Recorded data |
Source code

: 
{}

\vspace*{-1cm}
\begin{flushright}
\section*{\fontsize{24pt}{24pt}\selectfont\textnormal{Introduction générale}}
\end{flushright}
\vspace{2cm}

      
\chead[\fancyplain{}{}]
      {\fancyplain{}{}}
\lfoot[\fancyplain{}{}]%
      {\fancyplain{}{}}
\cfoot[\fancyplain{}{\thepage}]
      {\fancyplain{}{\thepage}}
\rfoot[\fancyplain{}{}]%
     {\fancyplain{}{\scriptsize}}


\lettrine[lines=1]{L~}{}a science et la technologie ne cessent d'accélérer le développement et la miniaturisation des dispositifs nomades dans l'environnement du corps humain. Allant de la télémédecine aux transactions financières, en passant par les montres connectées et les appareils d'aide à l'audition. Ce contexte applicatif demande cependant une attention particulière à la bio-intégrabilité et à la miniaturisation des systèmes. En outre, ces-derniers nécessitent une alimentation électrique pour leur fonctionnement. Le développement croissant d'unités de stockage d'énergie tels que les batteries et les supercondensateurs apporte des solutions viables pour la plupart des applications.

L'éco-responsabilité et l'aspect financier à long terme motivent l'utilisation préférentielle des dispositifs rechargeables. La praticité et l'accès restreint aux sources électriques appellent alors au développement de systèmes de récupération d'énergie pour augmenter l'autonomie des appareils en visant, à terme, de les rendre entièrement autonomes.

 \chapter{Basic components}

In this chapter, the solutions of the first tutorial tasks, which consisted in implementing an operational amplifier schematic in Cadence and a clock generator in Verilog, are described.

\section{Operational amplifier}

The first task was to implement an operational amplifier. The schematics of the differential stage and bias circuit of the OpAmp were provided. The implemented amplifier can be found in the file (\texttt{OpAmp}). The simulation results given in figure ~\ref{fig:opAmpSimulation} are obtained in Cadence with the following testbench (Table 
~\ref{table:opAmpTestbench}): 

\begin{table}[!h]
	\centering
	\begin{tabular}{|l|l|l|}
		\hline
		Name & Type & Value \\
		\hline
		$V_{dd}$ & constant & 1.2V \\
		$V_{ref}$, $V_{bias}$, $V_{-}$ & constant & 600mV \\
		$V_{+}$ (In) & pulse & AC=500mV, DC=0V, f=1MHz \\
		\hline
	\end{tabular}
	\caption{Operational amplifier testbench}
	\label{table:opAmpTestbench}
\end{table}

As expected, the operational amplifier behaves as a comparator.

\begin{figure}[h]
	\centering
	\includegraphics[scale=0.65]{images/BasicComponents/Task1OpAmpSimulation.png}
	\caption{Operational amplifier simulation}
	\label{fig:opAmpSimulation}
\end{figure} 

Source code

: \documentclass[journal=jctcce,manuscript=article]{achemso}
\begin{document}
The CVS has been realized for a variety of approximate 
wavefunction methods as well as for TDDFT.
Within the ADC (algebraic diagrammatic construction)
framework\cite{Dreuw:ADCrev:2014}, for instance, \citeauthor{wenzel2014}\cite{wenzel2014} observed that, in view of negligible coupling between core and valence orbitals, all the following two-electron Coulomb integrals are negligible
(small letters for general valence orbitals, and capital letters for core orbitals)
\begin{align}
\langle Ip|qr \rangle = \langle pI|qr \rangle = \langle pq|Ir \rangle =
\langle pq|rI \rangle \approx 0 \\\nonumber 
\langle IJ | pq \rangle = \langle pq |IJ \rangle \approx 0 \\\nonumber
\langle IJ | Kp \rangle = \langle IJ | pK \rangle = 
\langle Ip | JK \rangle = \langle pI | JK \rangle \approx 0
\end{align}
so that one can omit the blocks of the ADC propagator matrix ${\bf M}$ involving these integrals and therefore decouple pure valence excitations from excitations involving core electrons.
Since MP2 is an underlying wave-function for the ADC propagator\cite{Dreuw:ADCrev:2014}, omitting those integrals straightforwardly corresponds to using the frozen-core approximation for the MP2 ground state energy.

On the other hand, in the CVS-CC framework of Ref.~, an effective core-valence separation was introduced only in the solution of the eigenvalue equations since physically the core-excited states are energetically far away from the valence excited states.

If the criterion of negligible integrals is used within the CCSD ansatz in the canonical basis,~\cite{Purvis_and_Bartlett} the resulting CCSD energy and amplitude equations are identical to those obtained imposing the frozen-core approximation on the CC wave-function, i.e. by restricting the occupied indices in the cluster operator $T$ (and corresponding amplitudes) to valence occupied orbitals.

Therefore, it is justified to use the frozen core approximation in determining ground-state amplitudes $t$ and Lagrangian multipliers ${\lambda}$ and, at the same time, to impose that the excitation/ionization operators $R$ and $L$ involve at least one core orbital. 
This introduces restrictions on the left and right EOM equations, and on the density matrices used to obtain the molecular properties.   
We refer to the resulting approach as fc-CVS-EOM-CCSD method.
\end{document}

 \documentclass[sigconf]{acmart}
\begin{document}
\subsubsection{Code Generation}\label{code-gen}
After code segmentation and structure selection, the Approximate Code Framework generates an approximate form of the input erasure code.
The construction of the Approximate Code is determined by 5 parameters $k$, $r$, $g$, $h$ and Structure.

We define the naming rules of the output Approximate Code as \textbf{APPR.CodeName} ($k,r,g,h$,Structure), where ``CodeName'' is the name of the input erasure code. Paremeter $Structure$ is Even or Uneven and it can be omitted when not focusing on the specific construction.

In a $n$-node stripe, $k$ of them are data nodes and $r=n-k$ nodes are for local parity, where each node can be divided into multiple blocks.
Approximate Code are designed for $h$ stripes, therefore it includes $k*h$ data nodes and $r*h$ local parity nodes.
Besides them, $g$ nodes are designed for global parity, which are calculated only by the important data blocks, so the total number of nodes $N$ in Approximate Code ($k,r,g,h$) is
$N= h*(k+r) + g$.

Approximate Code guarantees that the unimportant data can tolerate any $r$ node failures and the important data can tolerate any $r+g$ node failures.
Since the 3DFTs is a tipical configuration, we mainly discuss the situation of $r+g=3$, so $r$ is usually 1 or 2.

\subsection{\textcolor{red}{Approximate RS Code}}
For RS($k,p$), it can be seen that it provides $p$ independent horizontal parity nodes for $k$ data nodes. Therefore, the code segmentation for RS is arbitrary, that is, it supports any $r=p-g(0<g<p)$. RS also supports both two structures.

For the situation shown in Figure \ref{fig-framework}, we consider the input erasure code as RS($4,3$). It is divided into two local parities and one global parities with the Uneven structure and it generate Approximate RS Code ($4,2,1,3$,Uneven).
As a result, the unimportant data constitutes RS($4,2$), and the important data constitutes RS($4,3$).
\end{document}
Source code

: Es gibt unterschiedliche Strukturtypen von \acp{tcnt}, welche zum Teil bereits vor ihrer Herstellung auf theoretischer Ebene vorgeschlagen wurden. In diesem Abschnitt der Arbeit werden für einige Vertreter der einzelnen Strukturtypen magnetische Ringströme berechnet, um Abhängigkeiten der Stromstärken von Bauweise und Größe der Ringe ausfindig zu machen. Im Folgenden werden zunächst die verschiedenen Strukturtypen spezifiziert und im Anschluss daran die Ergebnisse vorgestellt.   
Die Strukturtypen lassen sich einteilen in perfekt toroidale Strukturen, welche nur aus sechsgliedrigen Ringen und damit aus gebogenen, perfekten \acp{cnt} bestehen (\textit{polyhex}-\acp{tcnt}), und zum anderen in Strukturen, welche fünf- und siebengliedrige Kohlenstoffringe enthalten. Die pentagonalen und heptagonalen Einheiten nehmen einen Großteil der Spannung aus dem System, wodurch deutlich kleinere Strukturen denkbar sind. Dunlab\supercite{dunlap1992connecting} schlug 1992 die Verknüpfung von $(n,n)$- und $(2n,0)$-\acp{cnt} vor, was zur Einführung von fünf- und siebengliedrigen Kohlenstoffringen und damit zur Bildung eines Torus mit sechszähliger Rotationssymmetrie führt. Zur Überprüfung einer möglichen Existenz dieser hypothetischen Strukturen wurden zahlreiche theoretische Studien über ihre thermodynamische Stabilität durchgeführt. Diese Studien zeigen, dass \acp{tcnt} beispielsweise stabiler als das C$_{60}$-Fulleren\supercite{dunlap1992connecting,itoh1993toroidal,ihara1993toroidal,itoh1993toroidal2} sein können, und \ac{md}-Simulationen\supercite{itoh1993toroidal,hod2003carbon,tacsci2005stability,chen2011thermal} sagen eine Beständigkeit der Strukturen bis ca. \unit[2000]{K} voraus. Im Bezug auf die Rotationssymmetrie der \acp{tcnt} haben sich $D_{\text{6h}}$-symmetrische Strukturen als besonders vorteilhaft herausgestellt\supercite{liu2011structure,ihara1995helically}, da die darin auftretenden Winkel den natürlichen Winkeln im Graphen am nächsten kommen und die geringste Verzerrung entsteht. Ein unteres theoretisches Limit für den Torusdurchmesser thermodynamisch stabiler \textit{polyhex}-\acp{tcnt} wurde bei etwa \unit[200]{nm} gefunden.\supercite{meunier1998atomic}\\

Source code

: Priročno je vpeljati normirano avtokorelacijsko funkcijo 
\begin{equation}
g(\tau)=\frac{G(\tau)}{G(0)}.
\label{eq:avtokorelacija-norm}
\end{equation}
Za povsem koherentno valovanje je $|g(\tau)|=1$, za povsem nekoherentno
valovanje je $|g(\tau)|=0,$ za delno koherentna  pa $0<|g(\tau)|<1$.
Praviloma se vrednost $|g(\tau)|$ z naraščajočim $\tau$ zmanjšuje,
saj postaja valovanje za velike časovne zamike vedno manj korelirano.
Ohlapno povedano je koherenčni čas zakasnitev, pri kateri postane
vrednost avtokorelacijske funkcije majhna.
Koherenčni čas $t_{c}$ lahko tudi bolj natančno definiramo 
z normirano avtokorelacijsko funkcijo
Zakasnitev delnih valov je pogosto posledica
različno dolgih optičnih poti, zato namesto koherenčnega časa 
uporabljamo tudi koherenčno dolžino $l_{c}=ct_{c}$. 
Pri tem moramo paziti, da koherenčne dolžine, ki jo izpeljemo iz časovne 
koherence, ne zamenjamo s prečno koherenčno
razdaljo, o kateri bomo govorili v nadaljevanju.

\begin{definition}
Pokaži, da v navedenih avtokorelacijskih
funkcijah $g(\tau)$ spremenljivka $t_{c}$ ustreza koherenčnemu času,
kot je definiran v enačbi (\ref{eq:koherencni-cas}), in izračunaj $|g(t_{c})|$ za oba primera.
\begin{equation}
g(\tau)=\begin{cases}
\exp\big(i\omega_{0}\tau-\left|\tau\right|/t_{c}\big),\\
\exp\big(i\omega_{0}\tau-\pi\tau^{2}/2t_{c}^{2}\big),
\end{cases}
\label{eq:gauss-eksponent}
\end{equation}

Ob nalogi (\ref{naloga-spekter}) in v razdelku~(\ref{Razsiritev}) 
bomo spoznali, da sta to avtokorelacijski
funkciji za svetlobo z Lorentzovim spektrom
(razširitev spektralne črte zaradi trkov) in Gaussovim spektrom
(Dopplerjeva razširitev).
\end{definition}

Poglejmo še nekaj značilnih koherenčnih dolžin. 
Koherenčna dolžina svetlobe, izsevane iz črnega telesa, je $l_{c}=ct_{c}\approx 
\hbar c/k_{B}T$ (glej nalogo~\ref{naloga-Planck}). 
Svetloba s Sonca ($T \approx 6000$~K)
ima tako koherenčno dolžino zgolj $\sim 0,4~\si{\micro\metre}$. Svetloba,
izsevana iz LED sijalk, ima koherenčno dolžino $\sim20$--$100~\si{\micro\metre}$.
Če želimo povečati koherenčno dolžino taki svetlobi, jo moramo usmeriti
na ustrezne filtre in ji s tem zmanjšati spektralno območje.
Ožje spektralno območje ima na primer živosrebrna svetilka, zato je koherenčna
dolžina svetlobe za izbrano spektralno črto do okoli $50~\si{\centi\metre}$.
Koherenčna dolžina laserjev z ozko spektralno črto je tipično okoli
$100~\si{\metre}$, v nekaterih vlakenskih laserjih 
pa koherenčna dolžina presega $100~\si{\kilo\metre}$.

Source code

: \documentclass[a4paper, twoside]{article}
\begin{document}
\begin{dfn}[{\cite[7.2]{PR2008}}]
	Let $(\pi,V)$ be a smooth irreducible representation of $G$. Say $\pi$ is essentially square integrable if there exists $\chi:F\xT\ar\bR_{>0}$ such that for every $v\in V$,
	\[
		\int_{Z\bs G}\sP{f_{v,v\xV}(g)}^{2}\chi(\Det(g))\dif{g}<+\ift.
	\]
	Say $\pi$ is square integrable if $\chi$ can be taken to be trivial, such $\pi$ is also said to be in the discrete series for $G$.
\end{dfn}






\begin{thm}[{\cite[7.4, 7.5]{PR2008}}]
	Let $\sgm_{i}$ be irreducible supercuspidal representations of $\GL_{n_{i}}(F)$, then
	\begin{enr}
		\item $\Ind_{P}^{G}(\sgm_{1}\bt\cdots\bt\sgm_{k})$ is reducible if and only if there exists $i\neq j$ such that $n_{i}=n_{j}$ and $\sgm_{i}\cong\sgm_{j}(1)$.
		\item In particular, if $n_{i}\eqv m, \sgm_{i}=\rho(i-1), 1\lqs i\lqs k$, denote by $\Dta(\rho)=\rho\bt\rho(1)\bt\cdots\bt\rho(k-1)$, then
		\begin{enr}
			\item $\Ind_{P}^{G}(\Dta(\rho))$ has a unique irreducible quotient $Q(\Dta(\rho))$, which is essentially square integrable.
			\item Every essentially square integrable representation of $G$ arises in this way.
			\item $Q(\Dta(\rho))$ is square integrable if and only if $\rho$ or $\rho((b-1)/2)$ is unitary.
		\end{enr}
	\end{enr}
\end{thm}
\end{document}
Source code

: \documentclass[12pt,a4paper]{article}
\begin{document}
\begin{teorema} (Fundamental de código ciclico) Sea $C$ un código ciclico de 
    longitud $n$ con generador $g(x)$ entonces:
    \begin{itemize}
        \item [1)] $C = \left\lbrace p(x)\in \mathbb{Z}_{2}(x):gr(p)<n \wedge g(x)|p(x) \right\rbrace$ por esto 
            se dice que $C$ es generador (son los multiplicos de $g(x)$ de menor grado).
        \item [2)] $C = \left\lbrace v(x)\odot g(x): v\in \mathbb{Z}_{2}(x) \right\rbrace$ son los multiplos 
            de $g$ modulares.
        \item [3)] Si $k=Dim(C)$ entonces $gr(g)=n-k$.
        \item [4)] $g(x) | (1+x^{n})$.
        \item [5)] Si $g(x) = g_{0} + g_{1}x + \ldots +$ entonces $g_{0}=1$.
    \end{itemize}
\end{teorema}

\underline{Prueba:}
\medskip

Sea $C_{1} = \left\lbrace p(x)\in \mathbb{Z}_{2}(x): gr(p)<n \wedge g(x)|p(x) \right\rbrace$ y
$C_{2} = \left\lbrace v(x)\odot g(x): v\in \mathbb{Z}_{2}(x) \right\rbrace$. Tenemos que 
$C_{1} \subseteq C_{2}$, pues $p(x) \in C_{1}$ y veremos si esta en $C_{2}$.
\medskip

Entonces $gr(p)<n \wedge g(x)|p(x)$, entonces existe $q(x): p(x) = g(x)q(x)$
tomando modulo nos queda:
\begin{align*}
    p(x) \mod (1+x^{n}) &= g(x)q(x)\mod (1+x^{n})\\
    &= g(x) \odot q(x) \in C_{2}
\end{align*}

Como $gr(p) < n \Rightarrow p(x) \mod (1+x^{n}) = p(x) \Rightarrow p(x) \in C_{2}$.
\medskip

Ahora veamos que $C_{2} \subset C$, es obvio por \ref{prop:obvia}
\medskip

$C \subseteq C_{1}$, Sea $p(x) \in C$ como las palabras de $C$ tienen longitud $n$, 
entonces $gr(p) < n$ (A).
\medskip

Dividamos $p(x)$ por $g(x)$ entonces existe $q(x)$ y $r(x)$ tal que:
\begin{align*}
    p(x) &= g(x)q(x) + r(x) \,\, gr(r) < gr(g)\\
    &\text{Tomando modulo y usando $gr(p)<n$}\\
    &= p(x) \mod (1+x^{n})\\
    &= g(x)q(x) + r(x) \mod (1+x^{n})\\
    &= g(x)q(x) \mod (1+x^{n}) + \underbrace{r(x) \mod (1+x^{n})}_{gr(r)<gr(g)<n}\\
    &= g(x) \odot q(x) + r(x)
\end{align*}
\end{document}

Directions |
Whenever a line above includes the string "entonces", copy it.

Expected output |
    longitud $n$ con generador $g(x)$ entonces:
        \item [3)] Si $k=Dim(C)$ entonces $gr(g)=n-k$.
        \item [5)] Si $g(x) = g_{0} + g_{1}x + \ldots +$ entonces $g_{0}=1$.
Entonces $gr(p)<n \wedge g(x)|p(x)$, entonces existe $q(x): p(x) = g(x)q(x)$
entonces $gr(p) < n$ (A).
Dividamos $p(x)$ por $g(x)$ entonces existe $q(x)$ y $r(x)$ tal que:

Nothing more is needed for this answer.